| ASSIGNED TASK |
If a line in the entries below contains the word "documentclass", it counts; report how many such lines there are, and only that number.

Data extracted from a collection
-- Opening Marker --
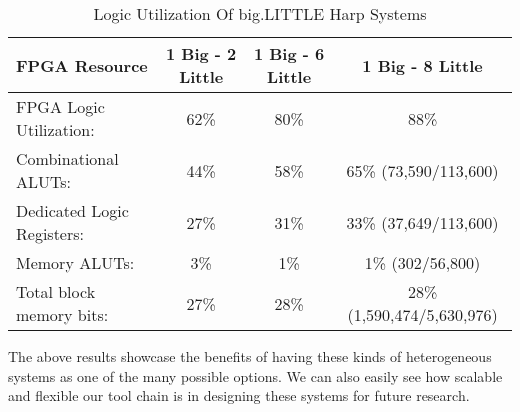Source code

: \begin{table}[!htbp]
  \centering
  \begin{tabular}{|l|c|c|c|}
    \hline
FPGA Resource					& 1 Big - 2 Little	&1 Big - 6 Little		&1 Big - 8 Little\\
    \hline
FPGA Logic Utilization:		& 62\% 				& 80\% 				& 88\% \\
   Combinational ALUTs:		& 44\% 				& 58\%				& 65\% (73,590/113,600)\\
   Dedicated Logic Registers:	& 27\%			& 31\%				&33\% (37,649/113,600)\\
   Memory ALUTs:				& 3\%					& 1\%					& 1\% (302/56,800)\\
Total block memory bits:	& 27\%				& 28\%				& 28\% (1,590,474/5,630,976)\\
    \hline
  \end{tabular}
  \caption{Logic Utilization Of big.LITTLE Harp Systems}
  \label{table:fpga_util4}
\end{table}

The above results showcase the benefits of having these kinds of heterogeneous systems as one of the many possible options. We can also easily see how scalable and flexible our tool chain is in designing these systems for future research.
-- Closing Marker --
-- Opening Marker --
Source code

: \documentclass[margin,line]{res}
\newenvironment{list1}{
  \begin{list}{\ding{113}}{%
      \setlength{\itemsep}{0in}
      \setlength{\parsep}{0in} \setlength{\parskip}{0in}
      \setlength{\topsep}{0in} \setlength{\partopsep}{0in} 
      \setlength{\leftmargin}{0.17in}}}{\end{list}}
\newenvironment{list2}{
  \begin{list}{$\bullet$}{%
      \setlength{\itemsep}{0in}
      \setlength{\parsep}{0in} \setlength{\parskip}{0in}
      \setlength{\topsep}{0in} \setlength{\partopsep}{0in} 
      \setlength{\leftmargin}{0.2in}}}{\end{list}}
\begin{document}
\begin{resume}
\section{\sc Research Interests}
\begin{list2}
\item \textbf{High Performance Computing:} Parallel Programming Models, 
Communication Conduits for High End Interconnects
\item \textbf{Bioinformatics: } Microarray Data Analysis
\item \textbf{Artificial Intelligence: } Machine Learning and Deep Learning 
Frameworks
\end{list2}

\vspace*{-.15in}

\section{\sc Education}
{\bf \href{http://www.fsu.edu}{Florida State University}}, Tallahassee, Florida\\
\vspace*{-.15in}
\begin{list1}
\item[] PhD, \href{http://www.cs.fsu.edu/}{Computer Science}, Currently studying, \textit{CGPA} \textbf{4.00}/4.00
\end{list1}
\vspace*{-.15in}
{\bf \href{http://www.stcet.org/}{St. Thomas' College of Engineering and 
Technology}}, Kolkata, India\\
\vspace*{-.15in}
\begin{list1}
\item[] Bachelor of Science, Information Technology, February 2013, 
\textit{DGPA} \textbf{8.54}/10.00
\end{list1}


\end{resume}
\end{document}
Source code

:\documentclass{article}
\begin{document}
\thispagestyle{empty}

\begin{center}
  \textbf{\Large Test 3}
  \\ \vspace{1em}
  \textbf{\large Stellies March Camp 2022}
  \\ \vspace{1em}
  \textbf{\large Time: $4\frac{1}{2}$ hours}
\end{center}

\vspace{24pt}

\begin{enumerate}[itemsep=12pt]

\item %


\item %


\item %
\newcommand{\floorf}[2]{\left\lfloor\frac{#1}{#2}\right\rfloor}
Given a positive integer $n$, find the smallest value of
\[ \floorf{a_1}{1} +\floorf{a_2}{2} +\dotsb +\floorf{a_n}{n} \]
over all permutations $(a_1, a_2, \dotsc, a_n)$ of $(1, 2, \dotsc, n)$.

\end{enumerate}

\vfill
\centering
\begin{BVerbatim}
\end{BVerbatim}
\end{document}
-- Closing Marker --
| EXERCISE RESULT |
2